[Collected data]
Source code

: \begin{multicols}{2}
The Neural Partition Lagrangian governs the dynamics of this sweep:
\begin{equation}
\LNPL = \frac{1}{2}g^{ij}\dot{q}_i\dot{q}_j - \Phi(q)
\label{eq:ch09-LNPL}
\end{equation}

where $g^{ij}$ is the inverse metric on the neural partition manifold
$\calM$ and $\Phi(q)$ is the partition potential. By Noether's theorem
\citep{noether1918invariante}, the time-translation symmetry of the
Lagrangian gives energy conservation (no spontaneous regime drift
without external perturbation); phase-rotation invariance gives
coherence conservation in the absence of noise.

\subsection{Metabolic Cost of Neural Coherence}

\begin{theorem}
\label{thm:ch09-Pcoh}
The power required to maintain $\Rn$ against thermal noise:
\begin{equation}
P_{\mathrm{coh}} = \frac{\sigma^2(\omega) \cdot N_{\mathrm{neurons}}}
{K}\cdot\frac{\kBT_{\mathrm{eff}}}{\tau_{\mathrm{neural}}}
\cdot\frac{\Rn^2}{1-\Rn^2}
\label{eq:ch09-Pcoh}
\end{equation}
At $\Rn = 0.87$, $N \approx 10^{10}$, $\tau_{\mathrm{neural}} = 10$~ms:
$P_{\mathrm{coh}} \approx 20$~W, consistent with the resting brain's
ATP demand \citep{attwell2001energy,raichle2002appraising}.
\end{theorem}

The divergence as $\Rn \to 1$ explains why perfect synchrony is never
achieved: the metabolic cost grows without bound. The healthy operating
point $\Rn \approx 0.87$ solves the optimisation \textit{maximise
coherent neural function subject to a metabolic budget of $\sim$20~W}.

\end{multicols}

Exercise directions
Write out all the entries exactly.

Answer to this problem
Source code

: \begin{multicols}{2}
The Neural Partition Lagrangian governs the dynamics of this sweep:
\begin{equation}
\LNPL = \frac{1}{2}g^{ij}\dot{q}_i\dot{q}_j - \Phi(q)
\label{eq:ch09-LNPL}
\end{equation}

where $g^{ij}$ is the inverse metric on the neural partition manifold
$\calM$ and $\Phi(q)$ is the partition potential. By Noether's theorem
\citep{noether1918invariante}, the time-translation symmetry of the
Lagrangian gives energy conservation (no spontaneous regime drift
without external perturbation); phase-rotation invariance gives
coherence conservation in the absence of noise.

\subsection{Metabolic Cost of Neural Coherence}

\begin{theorem}
\label{thm:ch09-Pcoh}
The power required to maintain $\Rn$ against thermal noise:
\begin{equation}
P_{\mathrm{coh}} = \frac{\sigma^2(\omega) \cdot N_{\mathrm{neurons}}}
{K}\cdot\frac{\kBT_{\mathrm{eff}}}{\tau_{\mathrm{neural}}}
\cdot\frac{\Rn^2}{1-\Rn^2}
\label{eq:ch09-Pcoh}
\end{equation}
At $\Rn = 0.87$, $N \approx 10^{10}$, $\tau_{\mathrm{neural}} = 10$~ms:
$P_{\mathrm{coh}} \approx 20$~W, consistent with the resting brain's
ATP demand \citep{attwell2001energy,raichle2002appraising}.
\end{theorem}

The divergence as $\Rn \to 1$ explains why perfect synchrony is never
achieved: the metabolic cost grows without bound. The healthy operating
point $\Rn \approx 0.87$ solves the optimisation \textit{maximise
coherent neural function subject to a metabolic budget of $\sim$20~W}.

\end{multicols}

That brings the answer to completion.